WORK TO BE COMPLETED
Below are the records; copy every line in them that holds the string "have".

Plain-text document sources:
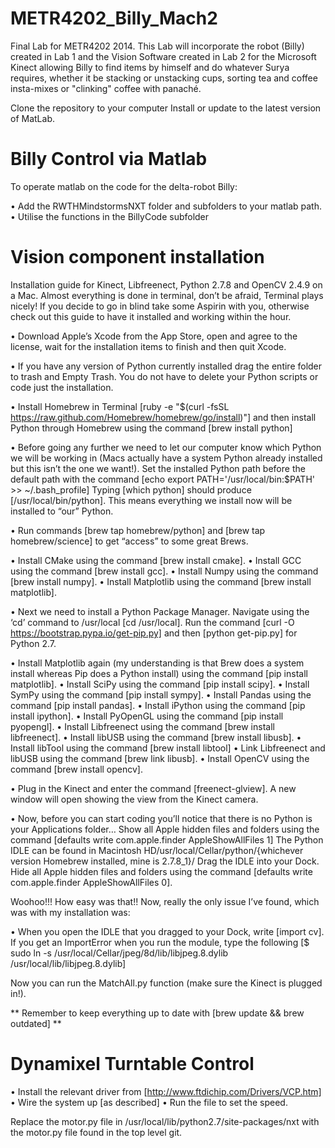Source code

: METR4202_Billy_Mach2
====================

Final Lab for METR4202 2014. This Lab will incorporate the robot (Billy) created in Lab 1 and the Vision Software created in Lab 2 for the Microsoft Kinect allowing Billy to find items by himself and do whatever Surya requires, whether it be stacking or unstacking cups, sorting tea and coffee insta-mixes or "clinking" coffee with panaché.

Clone the repository to your computer
Install or update to the latest version of MatLab.


Billy Control via Matlab
========================

To operate matlab on the code for the delta-robot Billy:

•	Add the RWTHMindstormsNXT folder and subfolders to your matlab path.
•	Utilise the functions in the BillyCode subfolder



Vision component installation
=============================

Installation guide for Kinect, Libfreenect, Python 2.7.8 and OpenCV 2.4.9 on a Mac. Almost everything is done in terminal, don’t be afraid, Terminal plays nicely! If you decide to go in blind take some Aspirin with you, otherwise check out this guide to have it installed and working within the hour.

•	Download Apple’s Xcode from the App Store, open and agree to the license, wait for the installation items to finish and then quit Xcode.

•	If you have any version of Python currently installed drag the entire folder to trash and Empty Trash. You do not have to delete your Python scripts or code just the installation.

•	Install Homebrew in Terminal
    [ruby -e "$(curl -fsSL https://raw.github.com/Homebrew/homebrew/go/install)"]
    and then install Python through Homebrew using the command
    [brew install python]

•	Before going any further we need to let our computer know which Python we will be working in (Macs actually have a system Python already installed but this isn’t the one we want!). Set the installed Python path before the default path with the command
    [echo export PATH='/usr/local/bin:$PATH' >> ~/.bash_profile]
    Typing [which python] should produce [/usr/local/bin/python]. This means everything
    we install now will be installed to “our” Python.

•	Run commands [brew tap homebrew/python] and [brew tap homebrew/science] to get “access” to some great Brews.

•	Install CMake using the command [brew install cmake].
•	Install GCC using the command [brew install gcc].
•	Install Numpy using the command [brew install numpy].
•	Install Matplotlib using the command [brew install matplotlib].

•	Next we need to install a Python Package Manager. Navigate using the ‘cd’ command to /usr/local [cd /usr/local]. Run the command
    [curl -O https://bootstrap.pypa.io/get-pip.py]
    and then [python get-pip.py] for Python 2.7.

•	Install Matplotlib again (my understanding is that Brew does a system install whereas Pip does a Python install) using the command [pip install matplotlib].
•	Install SciPy using the command [pip install scipy].
•	Install SymPy using the command [pip install sympy].
•	Install Pandas using the command [pip install pandas].
•	Install iPython using the command [pip install ipython].
•	Install PyOpenGL using the command [pip install pyopengl].
•	Install Libfreenect using the command [brew install libfreenect].
•	Install libUSB using the command [brew install libusb].
•	Install libTool using the command [brew install libtool]
•	Link Libfreenect and libUSB using the command [brew link libusb].
•	Install OpenCV using the command [brew install opencv].

•	Plug in the Kinect and enter the command [freenect-glview]. A new window will open showing the view from the Kinect camera.

•	Now, before you can start coding you’ll notice that there is no Python is your Applications folder… Show all Apple hidden files and folders using the command
    [defaults write com.apple.finder AppleShowAllFiles 1]
    The Python IDLE can be found in
    Macintosh HD/usr/local/Cellar/python/{whichever version Homebrew installed, mine is 2.7.8_1}/
    Drag the IDLE into your Dock.
    Hide all Apple hidden files and folders using the command
    [defaults write com.apple.finder AppleShowAllFiles 0].


Woohoo!!! How easy was that!! Now, really the only issue I’ve found, which was with my installation was:

•	When you open the IDLE that you dragged to your Dock, write [import cv]. If you get an ImportError when you run the module, type the following
    [$ sudo ln -s /usr/local/Cellar/jpeg/8d/lib/libjpeg.8.dylib /usr/local/lib/libjpeg.8.dylib]


Now you can run the MatchAll.py function (make sure the Kinect is plugged in!).

** Remember to keep everything up to date with [brew update && brew outdated] **


Dynamixel Turntable Control
===========================
•   Install the relevant driver from [http://www.ftdichip.com/Drivers/VCP.htm]
•   Wire the system up [as described]
•   Run the file to set the speed.



Replace the motor.py file in /usr/local/lib/python2.7/site-packages/nxt with the motor.py file found in the top level git.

RESPONSE TO THIS TASK
Installation guide for Kinect, Libfreenect, Python 2.7.8 and OpenCV 2.4.9 on a Mac. Almost everything is done in terminal, don’t be afraid, Terminal plays nicely! If you decide to go in blind take some Aspirin with you, otherwise check out this guide to have it installed and working within the hour.
•	If you have any version of Python currently installed drag the entire folder to trash and Empty Trash. You do not have to delete your Python scripts or code just the installation.
•	Before going any further we need to let our computer know which Python we will be working in (Macs actually have a system Python already installed but this isn’t the one we want!). Set the installed Python path before the default path with the command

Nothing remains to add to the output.